Open sourabharsh opened 9 months ago
FYI @ylacombe
Hey @sourabharsh, I'd be happy to help you understand how to do that. Have you checked the difference between the input history_prompt
that you get with the processor and the output history_prompt
that you get with your code ?
Feature request
Hi, I have noticed that the original implementation of Bark (https://github.com/suno-ai/bark) has added a feature where one can get the history_prompt for the audio being currently generated using the parameter output_full. history_prompt, out_arr = generate_audio(text_prompt, output_full=True) where history_prompt is a dict object with semantic_prompt, coarse_prompt, and fine_prompt as its keys.
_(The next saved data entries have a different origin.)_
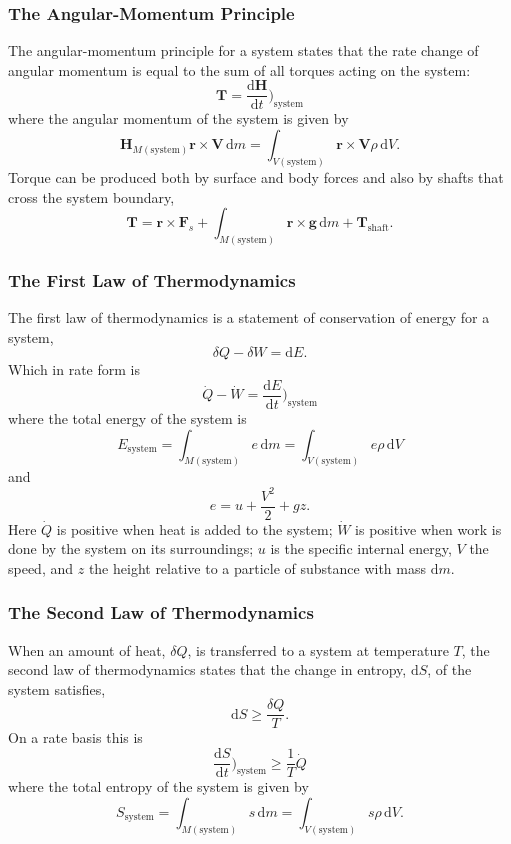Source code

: \subsubsection{The Angular-Momentum Principle}
The angular-momentum principle for a system states that the rate change of angular momentum is equal to the sum of all torques acting on the system:
\[ 
\textbf{T} = \frac{\mathrm{d}\textbf{H}}{\mathrm{d}t} \bigg)_{\mathrm{system}} 
\]
where the angular momentum of the system is given by
\[ 
\textbf{H}_{M(\mathrm{system})} \textbf{r} \times \textbf{V} \, \mathrm{d}m = \int_{V(\mathrm{system})} \textbf{r} \times \textbf{V} \rho \, \mathrm{d}V
.\]
Torque can be produced both by surface and body forces and also by shafts that cross the system boundary,
\[ 
\textbf{T} = \textbf{r} \times \textbf{F}_s + \int _{M(\mathrm{system})} \textbf{r} \times \textbf{g} \, \mathrm{d}m + \textbf{T}_{\mathrm{shaft}}
.\]

\subsubsection{The First Law of Thermodynamics}
The first law of thermodynamics is a statement of conservation of energy for a system,
\[ 
\delta Q - \delta W = \mathrm{d}E
.\]
Which in rate form is
\[ 
\dot{Q} - \dot{W} = \frac{\mathrm{d}E}{\mathrm{d}t}  \bigg)_{\mathrm{system}}
\]
where the total energy of the system is
\[ 
E _{\mathrm{system}} = \int _{M(\mathrm{system})} e \, \mathrm{d}m = \int_{V(\mathrm{system})} e \rho \, \mathrm{d}V
\]
and
\[ 
e = u + \frac{V^2}{2} + gz
.\]
Here $\dot{Q}$ is positive when heat is added to the system; $\dot{W}$ is positive when work is done by the system on its surroundings; $u$ is the specific internal energy, $V$ the speed, and $z$ the height relative to a particle of substance with mass $\mathrm{d}m$.

\subsubsection{The Second Law of Thermodynamics}
When an amount of heat, $\delta Q$, is transferred to a system at temperature $T$, the second law of thermodynamics states that the change in entropy, $\mathrm{d}S$, of the system satisfies,
\[ 
\mathrm{d}S \geq \frac{\delta Q}{T}
.\]
On a rate basis this is
\[ 
\frac{\mathrm{d}S}{\mathrm{d}t} \bigg)_{\mathrm{system}} \geq \frac{1}{T} \dot{Q}
\]
where the total entropy of the system is given by
\[ 
S_{\mathrm{system}} = \int _{M(\mathrm{system})} s \, \mathrm{d}m = \int_{V (\mathrm{system})} s \rho \, \mathrm{d}V
.\]


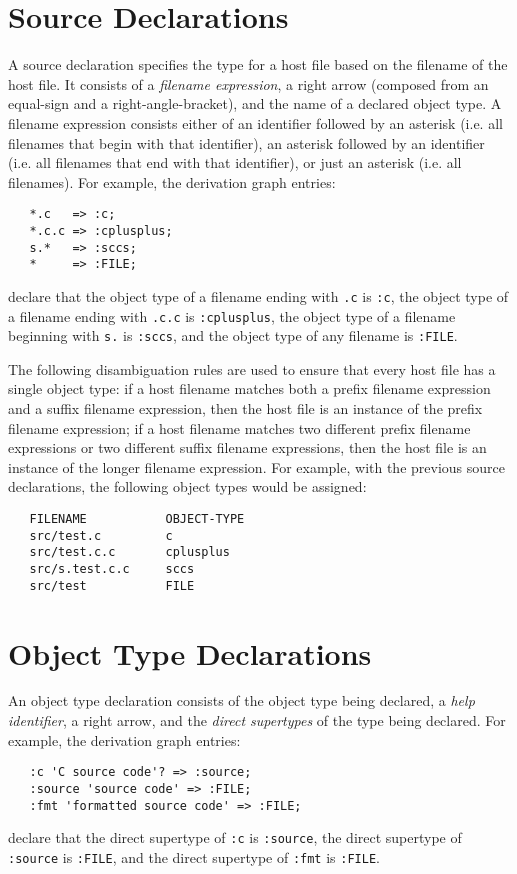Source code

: \documentclass[hidelinks]{report}
\newcommand{\ex}{\tt}   %
\begin{document}
\section{Source Declarations}
\label{sourcedecl}

A source declaration specifies the type for a host file
based on the filename of the host file.
It consists of a {\em filename expression},
a right arrow (composed from an equal-sign and a right-angle-bracket),
and the name of a declared object type.
A filename expression consists either of an identifier followed by an asterisk
(i.e. all filenames that begin with that identifier),
an asterisk followed by an identifier
(i.e. all filenames that end with that identifier),
or just an asterisk (i.e. all filenames).
For example, the derivation graph entries:
\begin{verbatim}
   *.c   => :c;
   *.c.c => :cplusplus;
   s.*   => :sccs;
   *     => :FILE;
\end{verbatim}
declare that the object type of a filename ending with {\ex .c} is {\ex :c},
the object type of a filename ending with {\ex .c.c} is {\ex :cplusplus},
the object type of a filename beginning with {\ex s.} is {\ex :sccs},
and the object type of any filename is {\ex :FILE}.

The following disambiguation rules are used to ensure
that every host file has a single object type:
if a host filename matches both a prefix filename expression
and a suffix filename expression, then the host file is an instance
of the prefix filename expression;
if a host filename matches two different prefix filename expressions
or two different suffix filename expressions,
then the host file is an instance of the longer filename expression.
For example, with the previous source declarations,
the following object types would be assigned:
\begin{verbatim}
   FILENAME           OBJECT-TYPE
   src/test.c         c
   src/test.c.c       cplusplus
   src/s.test.c.c     sccs
   src/test           FILE
\end{verbatim}


\section{Object Type Declarations}
\label{objecttype}

An object type declaration consists of
the object type being declared,
a {\em help identifier},
a right arrow, and the {\em direct supertypes} of the type being declared.
For example, the derivation graph entries:
\begin{verbatim}
   :c 'C source code'? => :source;
   :source 'source code' => :FILE;
   :fmt 'formatted source code' => :FILE;
\end{verbatim}
declare that
the direct supertype of {\ex :c} is {\ex :source},
the direct supertype of {\ex :source} is {\ex :FILE}, and
the direct supertype of {\ex :fmt} is {\ex :FILE}.
\end{document}
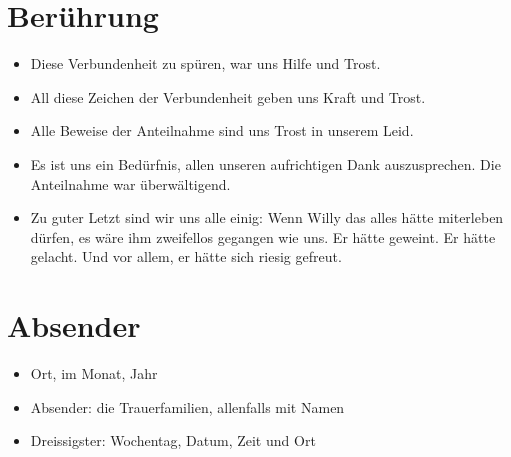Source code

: \documentclass[ngerman,a4paper,11pt]{scrreprt}
\begin{document}
\section{Berührung}
\label{sec-2-1-9}

\begin{itemize}
\item Diese Verbundenheit zu spüren, war uns Hilfe und Trost.
\item All diese Zeichen der Verbundenheit geben uns Kraft und Trost.
\item Alle Beweise der Anteilnahme sind uns Trost in unserem Leid.
\item Es ist uns ein Bedürfnis, allen unseren aufrichtigen Dank
auszusprechen. Die Anteilnahme war überwältigend.
\item Zu guter Letzt sind wir uns alle einig: Wenn Willy das alles hätte
miterleben dürfen, es wäre ihm zweifellos gegangen wie uns. Er hätte
geweint. Er hätte gelacht. Und vor allem, er hätte sich riesig gefreut.
\end{itemize}

\section{Absender}
\label{sec-2-1-10}

\begin{itemize}
\item Ort, im Monat, Jahr
\item Absender: die Trauerfamilien, allenfalls mit Namen
\item Dreissigster: Wochentag, Datum, Zeit und Ort
\end{itemize}
\end{document}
But the generate method of the huggingface version of Bark (BarkModel) doesn't support this parameter. I tried to modify the code by creating a dict of these under the generate method but the prompts in the output prompt don't meet the criteria of a valid history_prompt to be used next time because of the mismatch in ndarray.
Even the ndarray shape is also different for semantic, coarse, and fine prompts are different in the original implementation and the HuggingFace implementation.
Can you please help me in fixing it?
Motivation
I want to generate a continous long-form audio for an audiobook for a better experience. I believe this will help in helping the Suno/Bark decide the tone based on the last sentence which can not be achieved using it at a sentence level based on a single fixed history_prompt.
Your contribution
I need to go through and understand why there is a difference in the shape of different prompts. If that's achieved, I can contribute with a PR.